# [EXERCISE INPUTS]
──────────
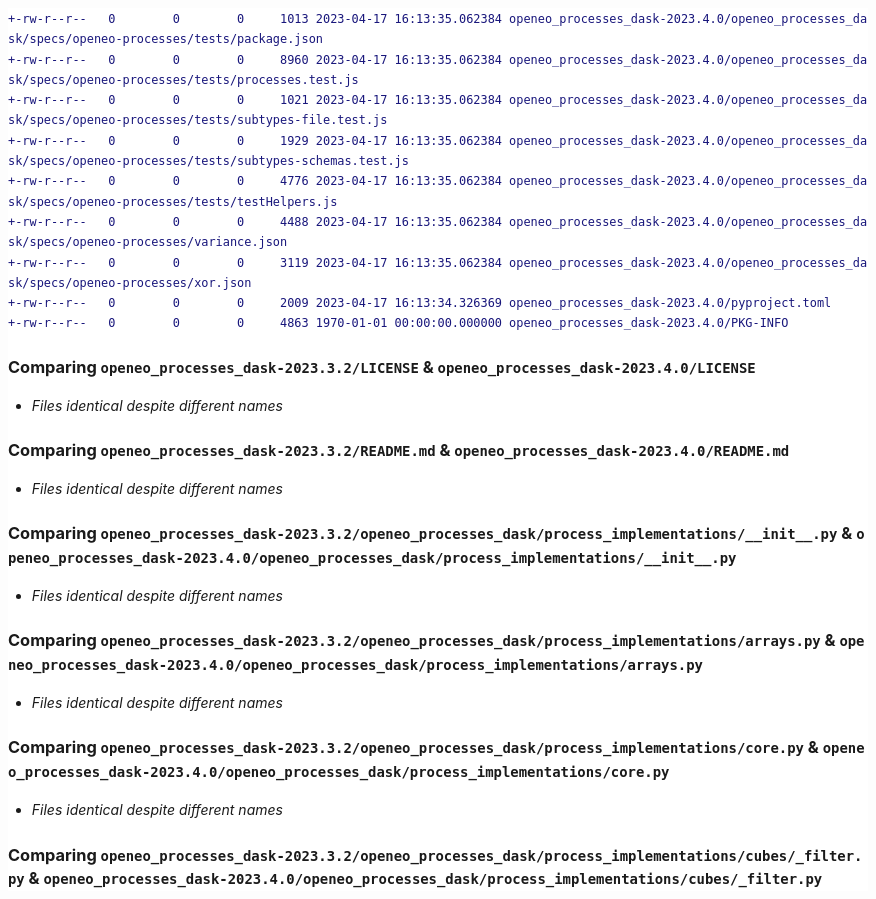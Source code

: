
 ```diff
+-rw-r--r--   0        0        0     1013 2023-04-17 16:13:35.062384 openeo_processes_dask-2023.4.0/openeo_processes_dask/specs/openeo-processes/tests/package.json
+-rw-r--r--   0        0        0     8960 2023-04-17 16:13:35.062384 openeo_processes_dask-2023.4.0/openeo_processes_dask/specs/openeo-processes/tests/processes.test.js
+-rw-r--r--   0        0        0     1021 2023-04-17 16:13:35.062384 openeo_processes_dask-2023.4.0/openeo_processes_dask/specs/openeo-processes/tests/subtypes-file.test.js
+-rw-r--r--   0        0        0     1929 2023-04-17 16:13:35.062384 openeo_processes_dask-2023.4.0/openeo_processes_dask/specs/openeo-processes/tests/subtypes-schemas.test.js
+-rw-r--r--   0        0        0     4776 2023-04-17 16:13:35.062384 openeo_processes_dask-2023.4.0/openeo_processes_dask/specs/openeo-processes/tests/testHelpers.js
+-rw-r--r--   0        0        0     4488 2023-04-17 16:13:35.062384 openeo_processes_dask-2023.4.0/openeo_processes_dask/specs/openeo-processes/variance.json
+-rw-r--r--   0        0        0     3119 2023-04-17 16:13:35.062384 openeo_processes_dask-2023.4.0/openeo_processes_dask/specs/openeo-processes/xor.json
+-rw-r--r--   0        0        0     2009 2023-04-17 16:13:34.326369 openeo_processes_dask-2023.4.0/pyproject.toml
+-rw-r--r--   0        0        0     4863 1970-01-01 00:00:00.000000 openeo_processes_dask-2023.4.0/PKG-INFO
```

### Comparing `openeo_processes_dask-2023.3.2/LICENSE` & `openeo_processes_dask-2023.4.0/LICENSE`

 * *Files identical despite different names*

### Comparing `openeo_processes_dask-2023.3.2/README.md` & `openeo_processes_dask-2023.4.0/README.md`

 * *Files identical despite different names*

### Comparing `openeo_processes_dask-2023.3.2/openeo_processes_dask/process_implementations/__init__.py` & `openeo_processes_dask-2023.4.0/openeo_processes_dask/process_implementations/__init__.py`

 * *Files identical despite different names*

### Comparing `openeo_processes_dask-2023.3.2/openeo_processes_dask/process_implementations/arrays.py` & `openeo_processes_dask-2023.4.0/openeo_processes_dask/process_implementations/arrays.py`

 * *Files identical despite different names*

### Comparing `openeo_processes_dask-2023.3.2/openeo_processes_dask/process_implementations/core.py` & `openeo_processes_dask-2023.4.0/openeo_processes_dask/process_implementations/core.py`

 * *Files identical despite different names*

### Comparing `openeo_processes_dask-2023.3.2/openeo_processes_dask/process_implementations/cubes/_filter.py` & `openeo_processes_dask-2023.4.0/openeo_processes_dask/process_implementations/cubes/_filter.py`
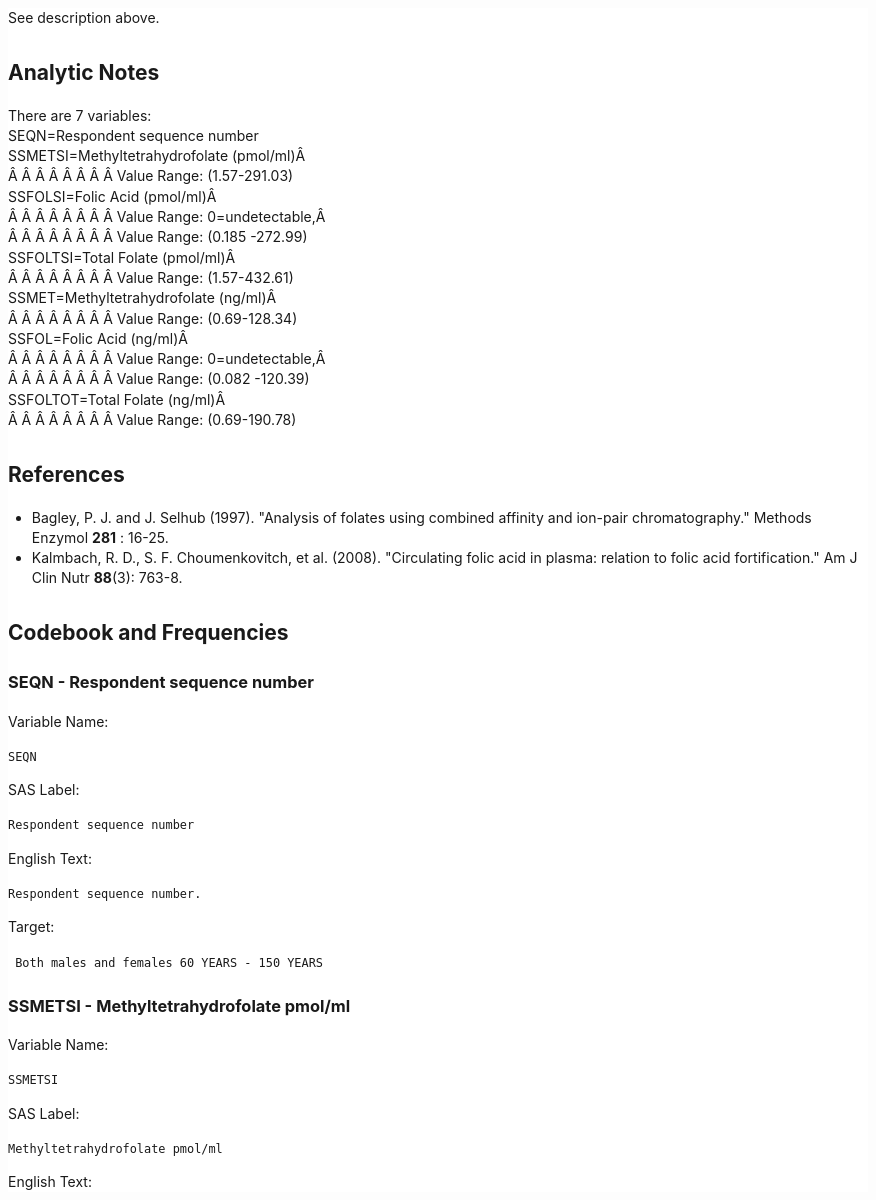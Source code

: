 See description above.

## Analytic Notes

There are 7 variables:  
SEQN=Respondent sequence number  
SSMETSI=Methyltetrahydrofolate (pmol/ml)Â  
Â Â Â Â Â Â Â Â Value Range: (1.57-291.03)  
SSFOLSI=Folic Acid (pmol/ml)Â  
Â Â Â Â Â Â Â Â Value Range: 0=undetectable,Â  
Â Â Â Â Â Â Â Â Value Range: (0.185 -272.99)  
SSFOLTSI=Total Folate (pmol/ml)Â  
Â Â Â Â Â Â Â Â Value Range: (1.57-432.61)  
SSMET=Methyltetrahydrofolate (ng/ml)Â  
Â Â Â Â Â Â Â Â Value Range: (0.69-128.34)  
SSFOL=Folic Acid (ng/ml)Â  
Â Â Â Â Â Â Â Â Value Range: 0=undetectable,Â  
Â Â Â Â Â Â Â Â Value Range: (0.082 -120.39)  
SSFOLTOT=Total Folate (ng/ml)Â  
Â Â Â Â Â Â Â Â Value Range: (0.69-190.78)

## References

  * Bagley, P. J. and J. Selhub (1997). "Analysis of folates using combined affinity and ion-pair chromatography." Methods Enzymol **281** : 16-25. 
  * Kalmbach, R. D., S. F. Choumenkovitch, et al. (2008). "Circulating folic acid in plasma: relation to folic acid fortification." Am J Clin Nutr **88**(3): 763-8. 

## Codebook and Frequencies

### SEQN - Respondent sequence number

Variable Name:

    SEQN
SAS Label:

    Respondent sequence number
English Text:

    Respondent sequence number.
Target:

     Both males and females 60 YEARS - 150 YEARS

### SSMETSI - Methyltetrahydrofolate pmol/ml

Variable Name:

    SSMETSI
SAS Label:

    Methyltetrahydrofolate pmol/ml
English Text:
──────────
# [WORK REQUEST]
Wherever a picture appears in the records above, leave it out and transcribe everything else exactly.

# [SOLUTION FOR THIS EXERCISE]
Source code

:
 ```diff
+-rw-r--r--   0        0        0     1013 2023-04-17 16:13:35.062384 openeo_processes_dask-2023.4.0/openeo_processes_dask/specs/openeo-processes/tests/package.json
+-rw-r--r--   0        0        0     8960 2023-04-17 16:13:35.062384 openeo_processes_dask-2023.4.0/openeo_processes_dask/specs/openeo-processes/tests/processes.test.js
+-rw-r--r--   0        0        0     1021 2023-04-17 16:13:35.062384 openeo_processes_dask-2023.4.0/openeo_processes_dask/specs/openeo-processes/tests/subtypes-file.test.js
+-rw-r--r--   0        0        0     1929 2023-04-17 16:13:35.062384 openeo_processes_dask-2023.4.0/openeo_processes_dask/specs/openeo-processes/tests/subtypes-schemas.test.js
+-rw-r--r--   0        0        0     4776 2023-04-17 16:13:35.062384 openeo_processes_dask-2023.4.0/openeo_processes_dask/specs/openeo-processes/tests/testHelpers.js
+-rw-r--r--   0        0        0     4488 2023-04-17 16:13:35.062384 openeo_processes_dask-2023.4.0/openeo_processes_dask/specs/openeo-processes/variance.json
+-rw-r--r--   0        0        0     3119 2023-04-17 16:13:35.062384 openeo_processes_dask-2023.4.0/openeo_processes_dask/specs/openeo-processes/xor.json
+-rw-r--r--   0        0        0     2009 2023-04-17 16:13:34.326369 openeo_processes_dask-2023.4.0/pyproject.toml
+-rw-r--r--   0        0        0     4863 1970-01-01 00:00:00.000000 openeo_processes_dask-2023.4.0/PKG-INFO
```

### Comparing `openeo_processes_dask-2023.3.2/LICENSE` & `openeo_processes_dask-2023.4.0/LICENSE`

 * *Files identical despite different names*

### Comparing `openeo_processes_dask-2023.3.2/README.md` & `openeo_processes_dask-2023.4.0/README.md`

 * *Files identical despite different names*

### Comparing `openeo_processes_dask-2023.3.2/openeo_processes_dask/process_implementations/__init__.py` & `openeo_processes_dask-2023.4.0/openeo_processes_dask/process_implementations/__init__.py`

 * *Files identical despite different names*

### Comparing `openeo_processes_dask-2023.3.2/openeo_processes_dask/process_implementations/arrays.py` & `openeo_processes_dask-2023.4.0/openeo_processes_dask/process_implementations/arrays.py`

 * *Files identical despite different names*

### Comparing `openeo_processes_dask-2023.3.2/openeo_processes_dask/process_implementations/core.py` & `openeo_processes_dask-2023.4.0/openeo_processes_dask/process_implementations/core.py`

 * *Files identical despite different names*

### Comparing `openeo_processes_dask-2023.3.2/openeo_processes_dask/process_implementations/cubes/_filter.py` & `openeo_processes_dask-2023.4.0/openeo_processes_dask/process_implementations/cubes/_filter.py`
Source code

: See description above.

## Analytic Notes

There are 7 variables:  
SEQN=Respondent sequence number  
SSMETSI=Methyltetrahydrofolate (pmol/ml)Â  
Â Â Â Â Â Â Â Â Value Range: (1.57-291.03)  
SSFOLSI=Folic Acid (pmol/ml)Â  
Â Â Â Â Â Â Â Â Value Range: 0=undetectable,Â  
Â Â Â Â Â Â Â Â Value Range: (0.185 -272.99)  
SSFOLTSI=Total Folate (pmol/ml)Â  
Â Â Â Â Â Â Â Â Value Range: (1.57-432.61)  
SSMET=Methyltetrahydrofolate (ng/ml)Â  
Â Â Â Â Â Â Â Â Value Range: (0.69-128.34)  
SSFOL=Folic Acid (ng/ml)Â  
Â Â Â Â Â Â Â Â Value Range: 0=undetectable,Â  
Â Â Â Â Â Â Â Â Value Range: (0.082 -120.39)  
SSFOLTOT=Total Folate (ng/ml)Â  
Â Â Â Â Â Â Â Â Value Range: (0.69-190.78)

## References

  * Bagley, P. J. and J. Selhub (1997). "Analysis of folates using combined affinity and ion-pair chromatography." Methods Enzymol **281** : 16-25. 
  * Kalmbach, R. D., S. F. Choumenkovitch, et al. (2008). "Circulating folic acid in plasma: relation to folic acid fortification." Am J Clin Nutr **88**(3): 763-8. 

## Codebook and Frequencies

### SEQN - Respondent sequence number

Variable Name:

    SEQN
SAS Label:

    Respondent sequence number
English Text:

    Respondent sequence number.
Target:

     Both males and females 60 YEARS - 150 YEARS

### SSMETSI - Methyltetrahydrofolate pmol/ml

Variable Name:

    SSMETSI
SAS Label:

    Methyltetrahydrofolate pmol/ml
English Text:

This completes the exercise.